Each document chunk inherits the security classification of its source document
User authentication flows through Azure AD → Databricks → Unity Catalog
At query time, the retrieval function runs with the user's Unity Catalog permissions
The vector search is post-filtered by the user's accessible document set

This means the same vector index serves all users, but each user's results are filtered by their authorization level. No separate indexes per role, no data duplication.

Generation Layer

Prompt Engineering for Technical Accuracy

The system prompt enforces strict citation requirements:

You are a technical documentation assistant for Vanderlande warehouse automation.

Rules:
1. Answer ONLY using the provided context documents
2. Every factual claim must include a citation: [Doc: <source>, Section: <heading>]
3. If the context doesn't contain enough information, say so explicitly
4. Never extrapolate beyond the provided documents
5. For numerical specifications, quote the exact value from the document

Grounded generation is critical for enterprise RAG. An engineer acting on a hallucinated torque specification for a conveyor belt motor could cause equipment failure.

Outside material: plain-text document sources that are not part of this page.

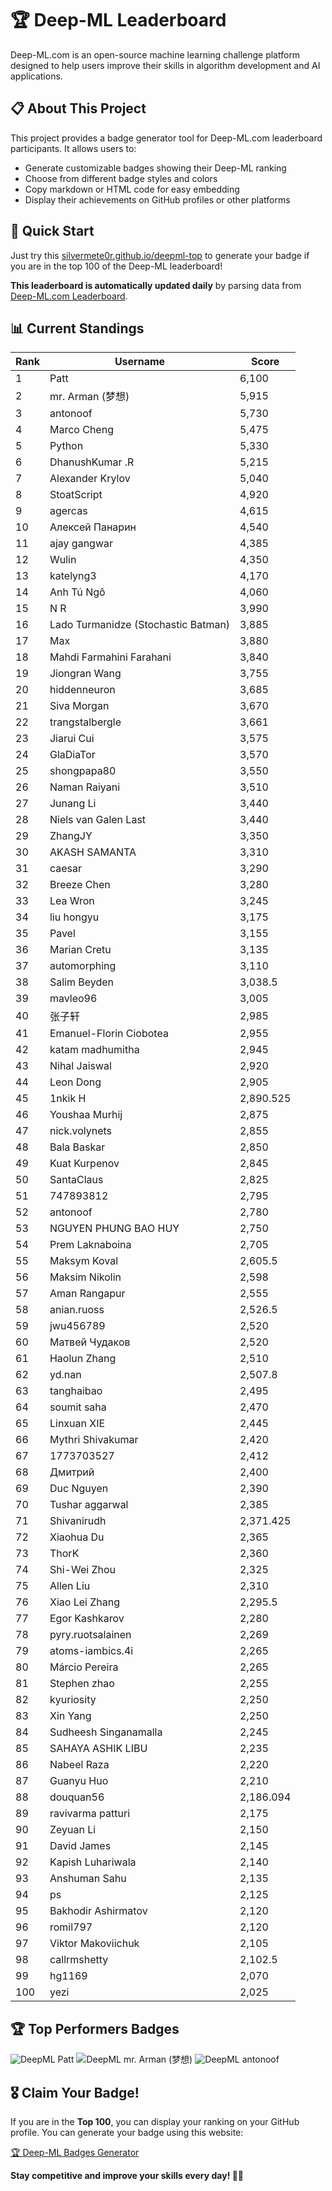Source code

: # 🏆 Deep-ML Leaderboard

Deep-ML.com is an open-source machine learning challenge platform designed to help users improve their skills in algorithm development and AI applications.  

## 📋 About This Project

This project provides a badge generator tool for Deep-ML.com leaderboard participants. It allows users to:
- Generate customizable badges showing their Deep-ML ranking
- Choose from different badge styles and colors
- Copy markdown or HTML code for easy embedding
- Display their achievements on GitHub profiles or other platforms

## 🚀 Quick Start

Just try this [silvermete0r.github.io/deepml-top](https://silvermete0r.github.io/deepml-top) to generate your badge if you are in the top 100 of the Deep-ML leaderboard!

**This leaderboard is automatically updated daily** by parsing data from [Deep-ML.com Leaderboard](https://www.deep-ml.com/leaderboard).  

## 📊 Current Standings  

<!-- LEADERBOARD_START -->
| Rank | Username | Score |
|------|---------|-------|
| 1 | Patt | 6,100 |
| 2 | mr. Arman (梦想) | 5,915 |
| 3 | antonoof | 5,730 |
| 4 | Marco Cheng | 5,475 |
| 5 | Python | 5,330 |
| 6 | DhanushKumar .R | 5,215 |
| 7 | Alexander Krylov | 5,040 |
| 8 | StoatScript | 4,920 |
| 9 | agercas | 4,615 |
| 10 | Алексей Панарин | 4,540 |
| 11 | ajay gangwar | 4,385 |
| 12 | Wulin | 4,350 |
| 13 | katelyng3 | 4,170 |
| 14 | Anh Tú Ngô | 4,060 |
| 15 | N R | 3,990 |
| 16 | Lado Turmanidze (Stochastic Batman) | 3,885 |
| 17 | Max | 3,880 |
| 18 | Mahdi Farmahini Farahani | 3,840 |
| 19 | Jiongran Wang | 3,755 |
| 20 | hiddenneuron | 3,685 |
| 21 | Siva Morgan | 3,670 |
| 22 | trangstalbergle | 3,661 |
| 23 | Jiarui Cui | 3,575 |
| 24 | GlaDiaTor | 3,570 |
| 25 | shongpapa80 | 3,550 |
| 26 | Naman Raiyani | 3,510 |
| 27 | Junang Li | 3,440 |
| 28 | Niels van Galen Last | 3,440 |
| 29 | ZhangJY | 3,350 |
| 30 | AKASH SAMANTA | 3,310 |
| 31 | caesar | 3,290 |
| 32 | Breeze Chen | 3,280 |
| 33 | Lea Wron | 3,245 |
| 34 | liu hongyu | 3,175 |
| 35 | Pavel | 3,155 |
| 36 | Marian Cretu | 3,135 |
| 37 | automorphing | 3,110 |
| 38 | Salim Beyden | 3,038.5 |
| 39 | mavleo96 | 3,005 |
| 40 | 张子轩 | 2,985 |
| 41 | Emanuel-Florin Ciobotea | 2,955 |
| 42 | katam madhumitha | 2,945 |
| 43 | Nihal Jaiswal | 2,920 |
| 44 | Leon Dong | 2,905 |
| 45 | 1nkik H | 2,890.525 |
| 46 | Youshaa Murhij | 2,875 |
| 47 | nick.volynets | 2,855 |
| 48 | Bala Baskar | 2,850 |
| 49 | Kuat Kurpenov | 2,845 |
| 50 | SantaClaus | 2,825 |
| 51 | 747893812 | 2,795 |
| 52 | antonoof | 2,780 |
| 53 | NGUYEN PHUNG BAO HUY | 2,750 |
| 54 | Prem Laknaboina | 2,705 |
| 55 | Maksym Koval | 2,605.5 |
| 56 | Maksim Nikolin | 2,598 |
| 57 | Aman Rangapur | 2,555 |
| 58 | anian.ruoss | 2,526.5 |
| 59 | jwu456789 | 2,520 |
| 60 | Матвей Чудаков | 2,520 |
| 61 | Haolun Zhang | 2,510 |
| 62 | yd.nan | 2,507.8 |
| 63 | tanghaibao | 2,495 |
| 64 | soumit saha | 2,470 |
| 65 | Linxuan XIE | 2,445 |
| 66 | Mythri Shivakumar | 2,420 |
| 67 | 1773703527 | 2,412 |
| 68 | Дмитрий | 2,400 |
| 69 | Duc Nguyen | 2,390 |
| 70 | Tushar aggarwal | 2,385 |
| 71 | Shivanirudh | 2,371.425 |
| 72 | Xiaohua Du | 2,365 |
| 73 | ThorK | 2,360 |
| 74 | Shi-Wei Zhou | 2,325 |
| 75 | Allen Liu | 2,310 |
| 76 | Xiao Lei Zhang | 2,295.5 |
| 77 | Egor Kashkarov | 2,280 |
| 78 | pyry.ruotsalainen | 2,269 |
| 79 | atoms-iambics.4i | 2,265 |
| 80 | Márcio Pereira | 2,265 |
| 81 | Stephen zhao | 2,255 |
| 82 | kyuriosity | 2,250 |
| 83 | Xin Yang | 2,250 |
| 84 | Sudheesh Singanamalla | 2,245 |
| 85 | SAHAYA ASHIK LIBU | 2,235 |
| 86 | Nabeel Raza | 2,220 |
| 87 | Guanyu Huo | 2,210 |
| 88 | douquan56 | 2,186.094 |
| 89 | ravivarma patturi | 2,175 |
| 90 | Zeyuan Li | 2,150 |
| 91 | David James | 2,145 |
| 92 | Kapish Luhariwala | 2,140 |
| 93 | Anshuman Sahu | 2,135 |
| 94 | ps | 2,125 |
| 95 | Bakhodir Ashirmatov | 2,120 |
| 96 | romil797 | 2,120 |
| 97 | Viktor Makoviichuk | 2,105 |
| 98 | callrmshetty | 2,102.5 |
| 99 | hg1169 | 2,070 |
| 100 | yezi | 2,025 |
<!-- LEADERBOARD_END -->

## 🏆 Top Performers Badges

<!-- BADGES_START -->
![DeepML Patt](https://img.shields.io/badge/dynamic/json?url=https%3A%2F%2Fraw.githubusercontent.com%2Fsilvermete0r%2Fdeepml-top%2Fmain%2Fbadges.json&query=%24.4b6dd077a50c0d50b43cc8120a91ccd7.label&prefix=Rank%20&style=for-the-badge&label=%F0%9F%9A%80%20DeepML&color=blue&link=https%3A%2F%2Fwww.deep-ml.com%2Fleaderboard)
![DeepML mr. Arman (梦想)](https://img.shields.io/badge/dynamic/json?url=https%3A%2F%2Fraw.githubusercontent.com%2Fsilvermete0r%2Fdeepml-top%2Fmain%2Fbadges.json&query=%24.1247b1b5b9cd95e98d7ff7438207406f.label&prefix=Rank%20&style=for-the-badge&label=%F0%9F%9A%80%20DeepML&color=blue&link=https%3A%2F%2Fwww.deep-ml.com%2Fleaderboard)
![DeepML antonoof](https://img.shields.io/badge/dynamic/json?url=https%3A%2F%2Fraw.githubusercontent.com%2Fsilvermete0r%2Fdeepml-top%2Fmain%2Fbadges.json&query=%24.45f9607a6e1850d180a9c15bb6bbf5b0.label&prefix=Rank%20&style=for-the-badge&label=%F0%9F%9A%80%20DeepML&color=blue&link=https%3A%2F%2Fwww.deep-ml.com%2Fleaderboard)
<!-- BADGES_END -->

## 🎖 Claim Your Badge!  

If you are in the **Top 100**, you can display your ranking on your GitHub profile. You can generate your badge using this website:

[🏆 Deep-ML Badges Generator](https://silvermete0r.github.io/deepml-top/)

**Stay competitive and improve your skills every day! 🚀🔥**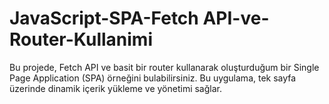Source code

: # JavaScript-SPA-Fetch API-ve-Router-Kullanimi
 Bu projede, Fetch API ve basit bir router kullanarak oluşturduğum bir Single Page Application (SPA) örneğini bulabilirsiniz. Bu uygulama, tek sayfa üzerinde dinamik içerik yükleme ve yönetimi sağlar.
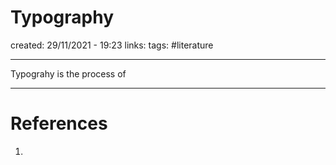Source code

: # Typography
created: 29/11/2021 - 19:23
links:
tags: #literature

---

Typograhy is the process of 

---

# References
1. 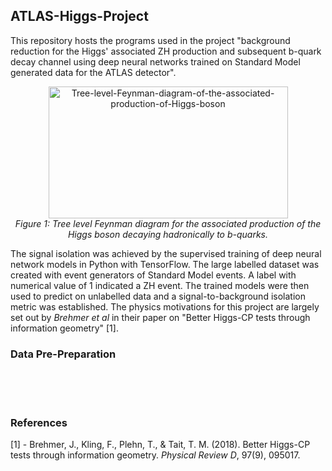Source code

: ## ATLAS-Higgs-Project
This repository hosts the programs used in the project "background reduction for the Higgs' associated ZH production and subsequent b-quark decay channel using deep neural networks trained on Standard Model generated data for the ATLAS detector".

<p align="center">
  <img src="https://github.com/user-attachments/assets/d00bd5cd-8cf7-44ec-9184-932aa99f61e6" alt="Tree-level-Feynman-diagram-of-the-associated-production-of-Higgs-boson" width="383" height="211"/>
  <br>
  <em>Figure 1: Tree level Feynman diagram for the associated production of the Higgs boson decaying hadronically to b-quarks.</em>
</p>

The signal isolation was achieved by the supervised training of deep neural network models in Python with TensorFlow. The large labelled dataset was created with event generators of Standard Model events. A label with numerical value of 1 indicated a ZH event. The trained models were then used to predict on unlabelled data and a signal-to-background isolation metric was established. The physics motivations for this project are largely set out by *Brehmer et al* in their paper on "Better Higgs-CP tests through information geometry" [1]. 

### Data Pre-Preparation






<br><br><br>

### References
[1] - Brehmer, J., Kling, F., Plehn, T., & Tait, T. M. (2018). Better Higgs-CP tests through information geometry. *Physical Review D*, 97(9), 095017.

The citation requirement lets engineers verify every claim against the source document.

Evaluation Framework

We built a continuous evaluation pipeline using a human-labeled benchmark of 500 question-answer pairs:

Metric	Definition	Target	Actual
Answer accuracy	Human-judged correctness	> 90%	94%
Citation accuracy	Cited sources contain the claimed fact	> 95%	97%
Retrieval recall@5	Relevant document in top 5 results	> 85%	91%
Hallucination rate	Claims not supported by retrieved context	< 5%	2.1%
Latency (P95)	End-to-end response time	< 10s	6.2s

This evaluation runs nightly against the latest index. Any regression triggers an alert and blocks index promotion to production.

What I Learned

Chunking matters more than the LLM. We spent weeks testing GPT-4 vs GPT-4o vs Claude — accuracy varied by ~3%. Switching from fixed-size to hierarchical chunking improved accuracy by 23%.

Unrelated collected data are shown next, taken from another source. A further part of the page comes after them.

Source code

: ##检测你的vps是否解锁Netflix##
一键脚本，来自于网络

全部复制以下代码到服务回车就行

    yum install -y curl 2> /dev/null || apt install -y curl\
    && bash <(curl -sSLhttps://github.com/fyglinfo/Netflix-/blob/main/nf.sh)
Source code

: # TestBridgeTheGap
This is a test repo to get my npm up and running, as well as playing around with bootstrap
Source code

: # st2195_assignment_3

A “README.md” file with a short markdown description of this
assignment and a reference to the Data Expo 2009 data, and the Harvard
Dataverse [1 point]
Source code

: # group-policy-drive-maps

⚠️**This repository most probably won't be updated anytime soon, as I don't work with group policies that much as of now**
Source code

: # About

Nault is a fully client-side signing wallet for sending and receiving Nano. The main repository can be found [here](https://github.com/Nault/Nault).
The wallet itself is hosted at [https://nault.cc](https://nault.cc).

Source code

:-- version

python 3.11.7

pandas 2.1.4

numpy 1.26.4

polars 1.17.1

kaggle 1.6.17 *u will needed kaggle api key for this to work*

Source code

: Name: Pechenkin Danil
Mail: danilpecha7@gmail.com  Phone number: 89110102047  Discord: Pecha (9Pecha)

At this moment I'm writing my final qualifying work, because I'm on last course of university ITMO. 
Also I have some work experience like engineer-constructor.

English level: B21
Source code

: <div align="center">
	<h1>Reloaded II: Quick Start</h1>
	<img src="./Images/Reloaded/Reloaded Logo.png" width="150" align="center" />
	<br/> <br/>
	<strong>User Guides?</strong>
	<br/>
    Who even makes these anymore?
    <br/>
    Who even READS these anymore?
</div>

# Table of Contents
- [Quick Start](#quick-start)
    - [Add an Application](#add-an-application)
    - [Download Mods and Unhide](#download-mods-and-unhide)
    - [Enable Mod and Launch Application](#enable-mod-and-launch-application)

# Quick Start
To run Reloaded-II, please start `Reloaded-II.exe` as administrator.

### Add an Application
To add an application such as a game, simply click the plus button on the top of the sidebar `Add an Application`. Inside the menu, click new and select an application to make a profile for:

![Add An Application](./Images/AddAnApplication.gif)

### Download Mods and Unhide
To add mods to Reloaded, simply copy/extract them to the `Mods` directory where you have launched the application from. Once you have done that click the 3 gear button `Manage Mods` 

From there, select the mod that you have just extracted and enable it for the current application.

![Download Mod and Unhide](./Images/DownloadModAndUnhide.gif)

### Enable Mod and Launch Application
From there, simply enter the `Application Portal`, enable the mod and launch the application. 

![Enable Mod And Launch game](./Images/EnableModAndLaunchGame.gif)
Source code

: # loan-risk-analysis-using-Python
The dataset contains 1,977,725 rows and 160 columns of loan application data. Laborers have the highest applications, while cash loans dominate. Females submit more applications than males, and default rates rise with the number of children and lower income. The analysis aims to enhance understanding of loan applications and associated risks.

Governance is a feature, not a constraint. Unity Catalog's row-level security wasn't just a compliance checkbox — it enabled us to serve a single platform to all 3,000+ engineers instead of building separate systems per security tier.

Evaluation is the product. Without the 500-QA benchmark and nightly evaluation pipeline, we couldn't have iterated on chunking strategies with confidence. The evaluation pipeline took 3 weeks to build and saved us months of blind experimentation.